Urgent advice needed, please!
I'm analyzing pathway activities derived using AUCell
from single-cell RNA sequencing data. My specific research question is to idenfity which pathways vary significantly along disease progression. The disease progression scores are continuous values from 0 to 1 obtained per subject/patient.
I'm curious about how to come up with an appropriate design matrix, while including covariates like age and sex, and then how to use limma for testing associations between pathway activities and the continuous disease progression metric. There are about 84 patients altogether but the actual cell X pathway
data matrix contains over a 100k cells (representing pseudo-replicates at patient level) for each pathway.
The current model I have looks something like this.
design <- model.matrix(~ 0 + CPS + age + sex, data=data)
fit <- lmFit(activity_scores_matrix, design)
fit <- eBayes(fit)
result <- topTable(fit, adjust.method = "BH",
number = Inf, confint = TRUE) %>%
arrange(P.Value)
Is this the appropriate way to model continuous relationships in limma?

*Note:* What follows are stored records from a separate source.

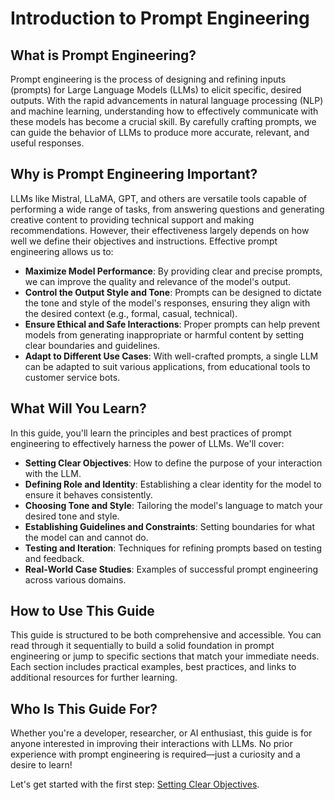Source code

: # Introduction to Prompt Engineering

## What is Prompt Engineering?

Prompt engineering is the process of designing and refining inputs (prompts) for Large Language Models (LLMs) to elicit specific, desired outputs. With the rapid advancements in natural language processing (NLP) and machine learning, understanding how to effectively communicate with these models has become a crucial skill. By carefully crafting prompts, we can guide the behavior of LLMs to produce more accurate, relevant, and useful responses.

## Why is Prompt Engineering Important?

LLMs like Mistral, LLaMA, GPT, and others are versatile tools capable of performing a wide range of tasks, from answering questions and generating creative content to providing technical support and making recommendations. However, their effectiveness largely depends on how well we define their objectives and instructions. Effective prompt engineering allows us to:

-   **Maximize Model Performance**: By providing clear and precise prompts, we can improve the quality and relevance of the model's output.
-   **Control the Output Style and Tone**: Prompts can be designed to dictate the tone and style of the model's responses, ensuring they align with the desired context (e.g., formal, casual, technical).
-   **Ensure Ethical and Safe Interactions**: Proper prompts can help prevent models from generating inappropriate or harmful content by setting clear boundaries and guidelines.
-   **Adapt to Different Use Cases**: With well-crafted prompts, a single LLM can be adapted to suit various applications, from educational tools to customer service bots.

## What Will You Learn?

In this guide, you'll learn the principles and best practices of prompt engineering to effectively harness the power of LLMs. We'll cover:

-   **Setting Clear Objectives**: How to define the purpose of your interaction with the LLM.
-   **Defining Role and Identity**: Establishing a clear identity for the model to ensure it behaves consistently.
-   **Choosing Tone and Style**: Tailoring the model's language to match your desired tone and style.
-   **Establishing Guidelines and Constraints**: Setting boundaries for what the model can and cannot do.
-   **Testing and Iteration**: Techniques for refining prompts based on testing and feedback.
-   **Real-World Case Studies**: Examples of successful prompt engineering across various domains.

## How to Use This Guide

This guide is structured to be both comprehensive and accessible. You can read through it sequentially to build a solid foundation in prompt engineering or jump to specific sections that match your immediate needs. Each section includes practical examples, best practices, and links to additional resources for further learning.

## Who Is This Guide For?

Whether you're a developer, researcher, or AI enthusiast, this guide is for anyone interested in improving their interactions with LLMs. No prior experience with prompt engineering is required—just a curiosity and a desire to learn!

Let's get started with the first step: [Setting Clear Objectives](setting-objectives.md).
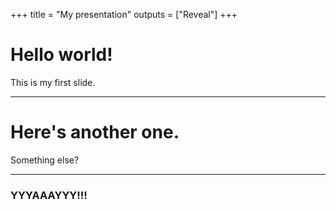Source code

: +++
title = "My presentation"
outputs = ["Reveal"]
+++

# Hello world!

This is my first slide.

---

# Here's another one.

Something else?

---

### YYYAAAYYY!!!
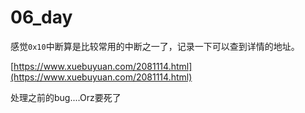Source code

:# 06_day

感觉`0x10`中断算是比较常用的中断之一了，记录一下可以查到详情的地址。

[https://www.xuebuyuan.com/2081114.html](https://www.xuebuyuan.com/2081114.html)

处理之前的bug....Orz要死了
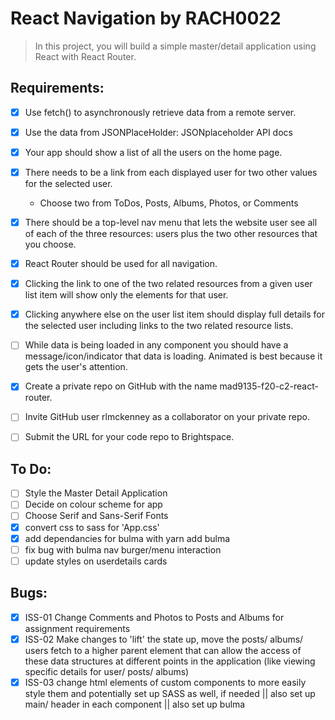 # React Navigation by RACH0022

> In this project, you will build a simple master/detail application using React with React Router.

## Requirements:

- [x] Use fetch() to asynchronously retrieve data from a remote server.
- [x] Use the data from JSONPlaceHolder: JSONplaceholder API docs
- [x] Your app should show a list of all the users on the home page.
- [x] There needs to be a link from each displayed user for two other values for the selected user.

  - Choose two from ToDos, Posts, Albums, Photos, or Comments

- [x] There should be a top-level nav menu that lets the website user see all of each of the three resources: users plus the two other resources that you choose.
- [x] React Router should be used for all navigation.
- [x] Clicking the link to one of the two related resources from a given user list item will show only the elements for that user.
- [x] Clicking anywhere else on the user list item should display full details for the selected user including links to the two related resource lists.
- [ ] While data is being loaded in any component you should have a message/icon/indicator that data is loading. Animated is best because it gets the user's attention.
- [x] Create a private repo on GitHub with the name mad9135-f20-c2-react-router.
- [ ] Invite GitHub user rlmckenney as a collaborator on your private repo.
- [ ] Submit the URL for your code repo to Brightspace.

## To Do:

- [ ] Style the Master Detail Application
- [ ] Decide on colour scheme for app
- [ ] Choose Serif and Sans-Serif Fonts
- [x] convert css to sass for 'App.css'
- [x] add dependancies for bulma with yarn add bulma
- [ ] fix bug with bulma nav burger/menu interaction
- [ ] update styles on userdetails cards

## Bugs:

- [x] ISS-01 Change Comments and Photos to Posts and Albums for assignment requirements
- [x] ISS-02 Make changes to 'lift' the state up, move the posts/ albums/ users fetch to a higher parent element that can allow the access of these data structures at different points in the application (like viewing specific details for user/ posts/ albums)
- [x] ISS-03 change html elements of custom components to more easily style them and potentially set up SASS as well, if needed || also set up main/ header in each component || also set up bulma
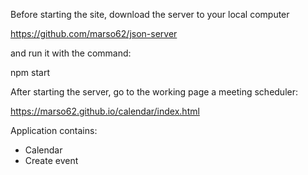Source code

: Before starting the site, download the server to your local computer

https://github.com/marso62/json-server

and run it with the command:

npm start

After starting the server, go to the working page a meeting scheduler:

https://marso62.github.io/calendar/index.html

Application contains:

- Calendar
- Create event
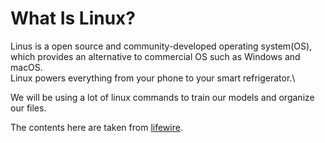 # What Is Linux?

Linus is a open source and community-developed operating system(OS), which provides an alternative to commercial OS such as Windows and macOS.\
Linux powers everything from your phone to your smart refrigerator.\

We will be using a lot of linux commands to train our models and organize our files. 

The contents here are taken from [lifewire](https://www.lifewire.com/beginners-guide-to-linux-4090233).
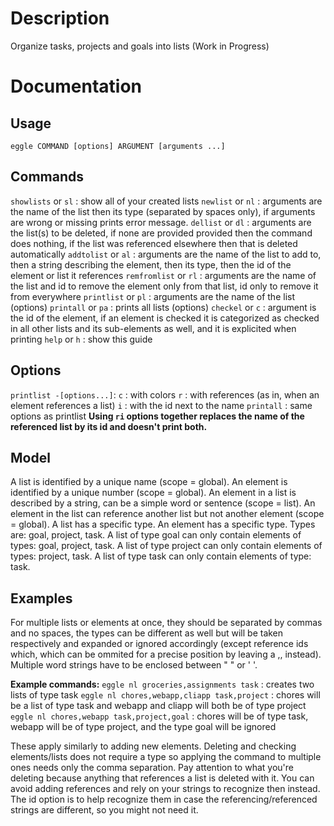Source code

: # Description
Organize tasks, projects and goals into lists
(Work in Progress)

# Documentation
## Usage
`eggle COMMAND [options] ARGUMENT [arguments ...]`

## Commands
`showlists` or `sl` : show all of your created lists
`newlist` or `nl` : arguments are the name of the list then its type (separated by spaces only), if arguments are wrong or missing prints error message.
`dellist` or `dl` : arguments are the list(s) to be deleted, if none are provided provided then the command does nothing, if the list was referenced elsewhere then that is deleted automatically
`addtolist` or `al` : arguments are the name of the list to add to, then a string describing the element, then its type, then the id of the element or list it references
`remfromlist` or `rl` : arguments are the name of the list and id to remove the element only from that list, id only to remove it from everywhere
`printlist` or `pl` : arguments are the name of the list (options)
`printall` or `pa` : prints all lists (options)
`checkel` or `c` : argument is the id of the element, if an element is checked it is categorized as checked in all other lists and its sub-elements as well, and it is explicited when printing
`help` or `h` : show this guide

## Options
`printlist -[options...]`:
`c` : with colors
`r` : with references (as in, when an element references a list)
`i` : with the id next to the name
`printall` : same options as printlist
**Using `ri` options together replaces the name of the referenced list by its id and doesn't print both.**

## Model
A list is identified by a unique name (scope = global).
An element is identified by a unique number (scope = global).
An element in a list is described by a string, can be a simple word or sentence (scope = list).
An element in the list can reference another list but not another element (scope = global).
A list has a specific type.
An element has a specific type.
Types are: goal, project, task.
A list of type goal can only contain elements of types: goal, project, task.
A list of type project can only contain elements of types: project, task.
A list of type task can only contain elements of type: task.

## Examples
For multiple lists or elements at once, they should be separated by commas and no spaces, the types can be different as well but will be taken respectively and expanded or ignored accordingly (except reference ids which, which can be ommited for a precise position by leaving a ,, instead). Multiple word strings have to be enclosed between " " or ' '.

**Example commands:**
`eggle nl groceries,assignments task` : creates two lists of type task
`eggle nl chores,webapp,cliapp task,project` : chores will be a list of type task and webapp and cliapp will both be of type project
`eggle nl chores,webapp task,project,goal`  : chores will be of type task, webapp will be of type project, and the type goal will be ignored

These apply similarly to adding new elements.
Deleting and checking elements/lists does not require a type so applying the command to multiple ones needs only the comma separation.
Pay attention to what you're deleting because anything that references a list is deleted with it. You can avoid adding references and rely on your strings to recognize then instead. The id option is to help recognize them in case the referencing/referenced strings are different, so you might not need it.
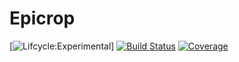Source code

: # Epicrop

[![Lifcycle:Experimental](https://img.shields.io/badge/Lifecycle-Experimental-yellow.svg)]
[![Build Status](https://github.com/adamshparks/Epicrop.jl/workflows/CI/badge.svg)](https://github.com/adamshparks/Epicrop.jl/actions)
[![Coverage](https://codecov.io/gh/adamshparks/Epicrop.jl/branch/master/graph/badge.svg)](https://codecov.io/gh/adamshparks/Epicrop.jl)
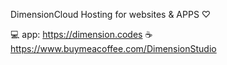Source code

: DimensionCloud
Hosting for websites & APPS ♡

💻 app: https://dimension.codes
☕ https://www.buymeacoffee.com/DimensionStudio
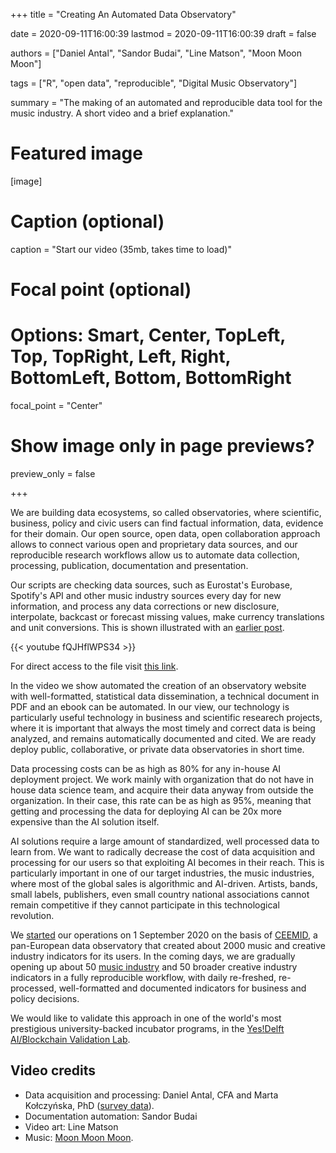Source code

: +++
title = "Creating An Automated Data Observatory"

date = 2020-09-11T16:00:39
lastmod = 2020-09-11T16:00:39
draft = false

authors = ["Daniel Antal", "Sandor Budai", "Line Matson", "Moon Moon Moon"]

tags = ["R", "open data", "reproducible", "Digital Music Observatory"]

summary = "The making of an automated and reproducible data tool for the music industry. A short video and a brief explanation."

# Featured image
[image]
  # Caption (optional)
  caption = "Start our video (35mb, takes time to load)"

  # Focal point (optional)
  # Options: Smart, Center, TopLeft, Top, TopRight, Left, Right, BottomLeft, Bottom, BottomRight
  focal_point = "Center"

  # Show image only in page previews?
  preview_only = false

+++

We are building data ecosystems, so called observatories, where scientific, business, policy and civic users can find factual information, data, evidence for their domain.  Our open source, open data, open collaboration approach allows to connect various open and proprietary data sources, and our reproducible research workflows allow us to automate data collection, processing, publication, documentation and presentation.

Our scripts are checking data sources, such as Eurostat's Eurobase, Spotify's API and other music industry sources every day for new information, and process any data corrections or new disclosure, interpolate, backcast or forecast missing values, make currency translations and unit conversions. This is shown illustrated with an [earlier post](https://dataobservatory.eu/post/2020-07-25-reproducible_ingestion/).

{{< youtube fQJHflWPS34 >}}

For direct access to the file visit [this link](https://dataobservatory.eu/video/making-of-dmo.mp4).

In the video we show automated the creation of an observatory website with well-formatted, statistical data dissemination, a technical document in PDF and an ebook can be automated.  In our view, our technology is particularly useful technology in business and scientific researech projects, where it is important that always the most timely and correct data is being analyzed, and remains automatically documented and cited. We are ready deploy public, collaborative, or private data observatories in short time.

Data processing costs can be as high as 80% for any in-house AI deployment project. We work mainly with organization that do not have in house data science team, and acquire their data anyway from outside the organization. In their case, this rate can be as high as 95%, meaning that getting and processing the data for deploying AI can be 20x more expensive than the AI solution itself. 

AI solutions require a large amount of standardized, well processed data to learn from.  We want to radically decrease the cost of data acquisition and processing for our users so that exploiting AI becomes in their reach. This is particularly important in one of our target industries, the music industries, where most of the global sales is algorithmic and AI-driven. Artists, bands, small labels, publishers, even small country national associations cannot remain competitive if they cannot participate in this technological revolution.

We [started](https://dataobservatory.eu/post/2020-08-24-start-up/) our operations on 1 September 2020 on the basis of [CEEMID](http://documentation.ceemid.eu/), a pan-European data observatory that created about 2000 music and creative industry indicators for its users. In the coming days, we are gradually opening up about 50 [music industry](https://music.dataobservatory.eu/) and 50 broader creative industry indicators in a fully reproducible workflow, with daily re-freshed, re-processed, well-formatted and documented indicators for business and policy decisions.

We would like to validate this approach in one of the world's most prestigious university-backed incubator programs, in the [Yes!Delft AI/Blockchain Validation Lab](https://www.yesdelft.com/yes-programs/ai-blockchain-validation-lab/). 

## Video credits

- Data acquisition and processing: Daniel Antal, CFA and Marta Kołczyńska, PhD ([survey data](https://music.dataobservatory.eu/economy.html#demand)). 
- Documentation automation: Sandor Budai
- Video art: Line Matson
- Music: [Moon Moon Moon](https://www.youtube.com/moonmoonmoon).




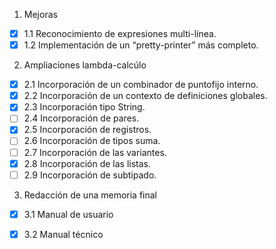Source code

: 
1. Mejoras
- [x] 1.1 Reconocimiento de expresiones multi-línea.
- [x] 1.2 Implementación de un “pretty-printer” más completo.
2. Ampliaciones lambda-calcúlo
- [x] 2.1 Incorporación de un combinador de puntofijo interno.
- [x] 2.2 Incorporación de un contexto de definiciones globales.
- [x] 2.3 Incorporación tipo String.
- [ ] 2.4 Incorporación de pares.
- [x] 2.5 Incorporación de registros.
- [ ] 2.6 Incorporación de tipos suma.
- [ ] 2.7 Incorporación de las variantes.
- [x] 2.8 Incorporación de las listas.
- [ ] 2.9 Incorporación de subtipado.
3. Redacción de una memoria final
- [x] 3.1 Manual de usuario
- [x] 3.2 Manual técnico 


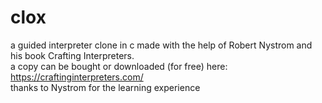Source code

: # clox
a guided interpreter clone in c made with the help of Robert Nystrom and his book Crafting Interpreters.  
a copy can be bought or downloaded (for free) here: https://craftinginterpreters.com/  
thanks to Nystrom for the learning experience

I'm particularly uncertain about using eBayes() with a continuous predictor since limma was originally designed for categorical comparisons. Should I include patient ID's as random effects using
duplicateCorrelation
?Would alternative approaches be more suitable for detecting pathway activity changes along a continuous disease progression scale? I remember reading something about splines a while back, but I can't quite place my hands on it.
Any guidance on best practices for using limma with continuous variables would be greatly appreciated. I want to ensure I'm using the most appropriate statistical framework for this analysis.
Thank you for your help!
Thank you so much for the clarification!